People
In the wake of her Chambers Street Loft Series, Yoko Ono became associated with Fluxus, an irreverent 1960s art movement whose informal leader was a Lithuanian immigrant named George Maciunas (others, such as Bibbe Hansen’s father, Al Hansen, were also deeply involved in the movement). “Fluxus was the furthermost experimental group of its time,” Ono recalled. “Anyone doing experimental work was aware of us and took ideas from us and made them commercial. Their stuff was selling but ours was too far-out to sell.” Preferring to work in a conceptual mode, Fluxus artists produced few physical works that could be sold within the established art market.
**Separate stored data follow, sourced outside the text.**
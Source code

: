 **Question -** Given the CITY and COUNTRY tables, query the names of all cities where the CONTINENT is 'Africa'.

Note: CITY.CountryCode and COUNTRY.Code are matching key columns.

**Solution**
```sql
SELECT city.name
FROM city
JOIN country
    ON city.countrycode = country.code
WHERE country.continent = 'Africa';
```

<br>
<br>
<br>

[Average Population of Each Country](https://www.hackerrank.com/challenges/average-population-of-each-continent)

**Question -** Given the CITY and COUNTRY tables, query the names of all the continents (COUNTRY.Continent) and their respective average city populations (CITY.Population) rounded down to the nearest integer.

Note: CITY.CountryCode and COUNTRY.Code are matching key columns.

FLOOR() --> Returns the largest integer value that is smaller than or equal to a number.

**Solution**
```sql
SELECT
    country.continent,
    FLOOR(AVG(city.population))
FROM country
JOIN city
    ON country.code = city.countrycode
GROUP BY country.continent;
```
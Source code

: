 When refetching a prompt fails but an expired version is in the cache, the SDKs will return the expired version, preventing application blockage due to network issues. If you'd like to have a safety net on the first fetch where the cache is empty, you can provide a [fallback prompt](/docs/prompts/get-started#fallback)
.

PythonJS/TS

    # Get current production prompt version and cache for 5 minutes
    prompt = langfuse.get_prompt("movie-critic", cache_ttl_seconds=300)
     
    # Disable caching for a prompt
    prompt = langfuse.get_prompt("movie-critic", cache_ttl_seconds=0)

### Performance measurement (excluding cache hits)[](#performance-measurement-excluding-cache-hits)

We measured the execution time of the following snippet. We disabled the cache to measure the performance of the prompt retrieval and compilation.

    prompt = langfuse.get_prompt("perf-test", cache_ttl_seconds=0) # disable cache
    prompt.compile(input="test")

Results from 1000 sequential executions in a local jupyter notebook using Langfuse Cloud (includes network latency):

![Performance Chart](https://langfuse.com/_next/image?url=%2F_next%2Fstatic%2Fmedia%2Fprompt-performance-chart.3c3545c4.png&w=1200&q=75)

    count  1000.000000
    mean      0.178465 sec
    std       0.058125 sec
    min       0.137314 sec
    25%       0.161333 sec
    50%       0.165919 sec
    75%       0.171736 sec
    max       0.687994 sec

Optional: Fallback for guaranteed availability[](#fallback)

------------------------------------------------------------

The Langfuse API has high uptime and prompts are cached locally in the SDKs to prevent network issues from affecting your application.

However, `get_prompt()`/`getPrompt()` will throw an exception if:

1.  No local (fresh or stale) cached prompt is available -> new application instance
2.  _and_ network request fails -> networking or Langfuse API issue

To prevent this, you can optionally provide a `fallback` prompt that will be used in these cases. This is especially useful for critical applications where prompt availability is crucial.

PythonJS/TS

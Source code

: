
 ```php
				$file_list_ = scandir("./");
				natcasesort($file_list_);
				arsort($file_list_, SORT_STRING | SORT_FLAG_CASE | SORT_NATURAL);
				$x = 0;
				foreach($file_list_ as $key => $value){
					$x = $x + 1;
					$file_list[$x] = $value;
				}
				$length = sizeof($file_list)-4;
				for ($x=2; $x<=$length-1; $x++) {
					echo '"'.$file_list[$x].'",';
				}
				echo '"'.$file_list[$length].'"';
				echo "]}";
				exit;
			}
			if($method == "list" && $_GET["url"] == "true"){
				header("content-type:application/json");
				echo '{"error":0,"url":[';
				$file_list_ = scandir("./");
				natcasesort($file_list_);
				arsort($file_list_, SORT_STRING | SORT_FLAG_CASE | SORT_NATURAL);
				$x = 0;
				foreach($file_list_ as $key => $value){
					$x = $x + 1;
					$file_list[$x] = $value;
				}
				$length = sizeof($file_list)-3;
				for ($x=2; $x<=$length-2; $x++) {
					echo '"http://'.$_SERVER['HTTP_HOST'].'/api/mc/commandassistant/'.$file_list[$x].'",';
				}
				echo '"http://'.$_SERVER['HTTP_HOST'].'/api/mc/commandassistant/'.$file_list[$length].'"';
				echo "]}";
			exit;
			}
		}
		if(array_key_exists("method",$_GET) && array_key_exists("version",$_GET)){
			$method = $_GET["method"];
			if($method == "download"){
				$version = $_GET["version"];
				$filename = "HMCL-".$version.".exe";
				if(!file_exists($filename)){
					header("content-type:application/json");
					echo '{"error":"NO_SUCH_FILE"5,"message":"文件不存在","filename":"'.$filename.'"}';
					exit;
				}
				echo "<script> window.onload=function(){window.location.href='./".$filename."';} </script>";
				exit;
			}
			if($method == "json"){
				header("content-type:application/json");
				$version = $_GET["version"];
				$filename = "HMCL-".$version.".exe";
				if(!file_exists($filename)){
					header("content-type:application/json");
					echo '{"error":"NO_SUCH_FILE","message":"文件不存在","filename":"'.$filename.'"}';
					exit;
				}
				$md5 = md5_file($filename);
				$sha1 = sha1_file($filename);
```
Nevertheless, the people involved in Fluxus made a significant material impact in the way in which they reshaped SoHo. “The Fluxus artists changed the New York downtown,” Jonas Mekas observed. “George Maciunas claimed that his one work of art is SoHo, transforming the downtown of New York.” Maciunas, an old family friend of Mekas, was a force of nature who helped turn that neighborhood into an artists’ colony (one of his Fluxhouse Cooperative buildings, at 80 Wooster Street, was home to Mekas’s Film-Makers’ Cinematheque). “If the Fluxus group took part in the trend toward environmental art,” Sharon Zukin wrote, “then the changing factory district of SoHo was the environment that it both mined and mimed.”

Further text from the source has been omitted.